> EXERCISE REQUIREMENTS
When you reach the listing below, copy each line exactly.
___ DATA FOR THIS EXERCISE ___
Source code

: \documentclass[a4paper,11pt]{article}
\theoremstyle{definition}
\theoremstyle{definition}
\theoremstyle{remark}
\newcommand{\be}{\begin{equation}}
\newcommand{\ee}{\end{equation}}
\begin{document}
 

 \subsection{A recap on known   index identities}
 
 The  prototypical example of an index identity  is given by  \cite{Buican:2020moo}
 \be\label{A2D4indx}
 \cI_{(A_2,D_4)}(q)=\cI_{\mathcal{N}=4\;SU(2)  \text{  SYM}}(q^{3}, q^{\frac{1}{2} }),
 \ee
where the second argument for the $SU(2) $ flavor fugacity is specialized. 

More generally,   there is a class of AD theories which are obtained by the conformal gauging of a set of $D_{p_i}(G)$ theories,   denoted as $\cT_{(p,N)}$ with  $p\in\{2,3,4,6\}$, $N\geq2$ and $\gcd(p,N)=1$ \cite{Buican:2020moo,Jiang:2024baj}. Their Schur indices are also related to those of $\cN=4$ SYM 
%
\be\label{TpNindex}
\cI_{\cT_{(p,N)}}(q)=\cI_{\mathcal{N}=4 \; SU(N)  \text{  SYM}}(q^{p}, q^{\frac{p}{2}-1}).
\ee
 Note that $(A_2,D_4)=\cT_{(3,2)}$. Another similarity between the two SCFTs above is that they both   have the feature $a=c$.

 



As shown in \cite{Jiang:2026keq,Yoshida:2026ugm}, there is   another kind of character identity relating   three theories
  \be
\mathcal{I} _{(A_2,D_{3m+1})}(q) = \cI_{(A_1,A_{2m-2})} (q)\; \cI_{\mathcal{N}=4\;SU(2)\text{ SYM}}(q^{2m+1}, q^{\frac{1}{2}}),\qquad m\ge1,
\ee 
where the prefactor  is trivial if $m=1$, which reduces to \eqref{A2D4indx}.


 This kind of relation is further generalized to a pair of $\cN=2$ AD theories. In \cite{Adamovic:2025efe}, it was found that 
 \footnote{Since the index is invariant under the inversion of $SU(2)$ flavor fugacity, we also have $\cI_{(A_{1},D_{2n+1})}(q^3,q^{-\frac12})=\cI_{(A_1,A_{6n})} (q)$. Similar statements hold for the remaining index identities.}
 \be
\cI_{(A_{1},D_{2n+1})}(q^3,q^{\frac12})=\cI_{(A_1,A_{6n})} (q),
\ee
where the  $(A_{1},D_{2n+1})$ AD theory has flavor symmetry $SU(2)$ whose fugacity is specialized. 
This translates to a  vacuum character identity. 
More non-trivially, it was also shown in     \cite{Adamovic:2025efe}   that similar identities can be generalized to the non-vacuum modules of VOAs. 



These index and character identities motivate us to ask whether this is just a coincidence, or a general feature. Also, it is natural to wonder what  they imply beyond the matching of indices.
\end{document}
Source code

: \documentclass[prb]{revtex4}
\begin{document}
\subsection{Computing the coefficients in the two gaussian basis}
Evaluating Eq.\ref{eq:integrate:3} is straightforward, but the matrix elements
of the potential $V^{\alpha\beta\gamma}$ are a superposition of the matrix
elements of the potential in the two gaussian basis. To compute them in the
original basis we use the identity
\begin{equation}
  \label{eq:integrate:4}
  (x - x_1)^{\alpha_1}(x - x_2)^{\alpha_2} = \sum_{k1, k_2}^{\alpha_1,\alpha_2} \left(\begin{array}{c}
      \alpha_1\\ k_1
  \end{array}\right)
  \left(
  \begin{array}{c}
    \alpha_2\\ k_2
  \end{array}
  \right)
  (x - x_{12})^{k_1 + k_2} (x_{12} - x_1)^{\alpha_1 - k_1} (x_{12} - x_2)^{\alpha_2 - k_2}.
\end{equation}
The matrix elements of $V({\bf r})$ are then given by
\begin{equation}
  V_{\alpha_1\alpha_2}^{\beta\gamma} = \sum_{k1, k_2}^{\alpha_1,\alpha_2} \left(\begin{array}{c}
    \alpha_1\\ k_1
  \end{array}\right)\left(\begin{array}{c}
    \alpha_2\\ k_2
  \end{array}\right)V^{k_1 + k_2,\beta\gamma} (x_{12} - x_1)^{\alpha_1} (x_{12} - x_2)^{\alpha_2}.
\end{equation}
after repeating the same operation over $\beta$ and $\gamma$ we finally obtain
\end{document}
___
> WRITTEN SOLUTION
Source code

: \documentclass[a4paper,11pt]{article}
\theoremstyle{definition}
\theoremstyle{definition}
\theoremstyle{remark}
\newcommand{\be}{\begin{equation}}
\newcommand{\ee}{\end{equation}}
\begin{document}
 

 \subsection{A recap on known   index identities}
 
 The  prototypical example of an index identity  is given by  \cite{Buican:2020moo}
 \be\label{A2D4indx}
 \cI_{(A_2,D_4)}(q)=\cI_{\mathcal{N}=4\;SU(2)  \text{  SYM}}(q^{3}, q^{\frac{1}{2} }),
 \ee
where the second argument for the $SU(2) $ flavor fugacity is specialized. 

More generally,   there is a class of AD theories which are obtained by the conformal gauging of a set of $D_{p_i}(G)$ theories,   denoted as $\cT_{(p,N)}$ with  $p\in\{2,3,4,6\}$, $N\geq2$ and $\gcd(p,N)=1$ \cite{Buican:2020moo,Jiang:2024baj}. Their Schur indices are also related to those of $\cN=4$ SYM 
%
\be\label{TpNindex}
\cI_{\cT_{(p,N)}}(q)=\cI_{\mathcal{N}=4 \; SU(N)  \text{  SYM}}(q^{p}, q^{\frac{p}{2}-1}).
\ee
 Note that $(A_2,D_4)=\cT_{(3,2)}$. Another similarity between the two SCFTs above is that they both   have the feature $a=c$.

 



As shown in \cite{Jiang:2026keq,Yoshida:2026ugm}, there is   another kind of character identity relating   three theories
  \be
\mathcal{I} _{(A_2,D_{3m+1})}(q) = \cI_{(A_1,A_{2m-2})} (q)\; \cI_{\mathcal{N}=4\;SU(2)\text{ SYM}}(q^{2m+1}, q^{\frac{1}{2}}),\qquad m\ge1,
\ee 
where the prefactor  is trivial if $m=1$, which reduces to \eqref{A2D4indx}.


 This kind of relation is further generalized to a pair of $\cN=2$ AD theories. In \cite{Adamovic:2025efe}, it was found that 
 \footnote{Since the index is invariant under the inversion of $SU(2)$ flavor fugacity, we also have $\cI_{(A_{1},D_{2n+1})}(q^3,q^{-\frac12})=\cI_{(A_1,A_{6n})} (q)$. Similar statements hold for the remaining index identities.}
 \be
\cI_{(A_{1},D_{2n+1})}(q^3,q^{\frac12})=\cI_{(A_1,A_{6n})} (q),
\ee
where the  $(A_{1},D_{2n+1})$ AD theory has flavor symmetry $SU(2)$ whose fugacity is specialized. 
This translates to a  vacuum character identity. 
More non-trivially, it was also shown in     \cite{Adamovic:2025efe}   that similar identities can be generalized to the non-vacuum modules of VOAs. 



These index and character identities motivate us to ask whether this is just a coincidence, or a general feature. Also, it is natural to wonder what  they imply beyond the matching of indices.
\end{document}
Source code

: \documentclass[prb]{revtex4}
\begin{document}
\subsection{Computing the coefficients in the two gaussian basis}
Evaluating Eq.\ref{eq:integrate:3} is straightforward, but the matrix elements
of the potential $V^{\alpha\beta\gamma}$ are a superposition of the matrix
elements of the potential in the two gaussian basis. To compute them in the
original basis we use the identity
\begin{equation}
  \label{eq:integrate:4}
  (x - x_1)^{\alpha_1}(x - x_2)^{\alpha_2} = \sum_{k1, k_2}^{\alpha_1,\alpha_2} \left(\begin{array}{c}
      \alpha_1\\ k_1
  \end{array}\right)
  \left(
  \begin{array}{c}
    \alpha_2\\ k_2
  \end{array}
  \right)
  (x - x_{12})^{k_1 + k_2} (x_{12} - x_1)^{\alpha_1 - k_1} (x_{12} - x_2)^{\alpha_2 - k_2}.
\end{equation}
The matrix elements of $V({\bf r})$ are then given by
\begin{equation}
  V_{\alpha_1\alpha_2}^{\beta\gamma} = \sum_{k1, k_2}^{\alpha_1,\alpha_2} \left(\begin{array}{c}
    \alpha_1\\ k_1
  \end{array}\right)\left(\begin{array}{c}
    \alpha_2\\ k_2
  \end{array}\right)V^{k_1 + k_2,\beta\gamma} (x_{12} - x_1)^{\alpha_1} (x_{12} - x_2)^{\alpha_2}.
\end{equation}
after repeating the same operation over $\beta$ and $\gamma$ we finally obtain
\end{document}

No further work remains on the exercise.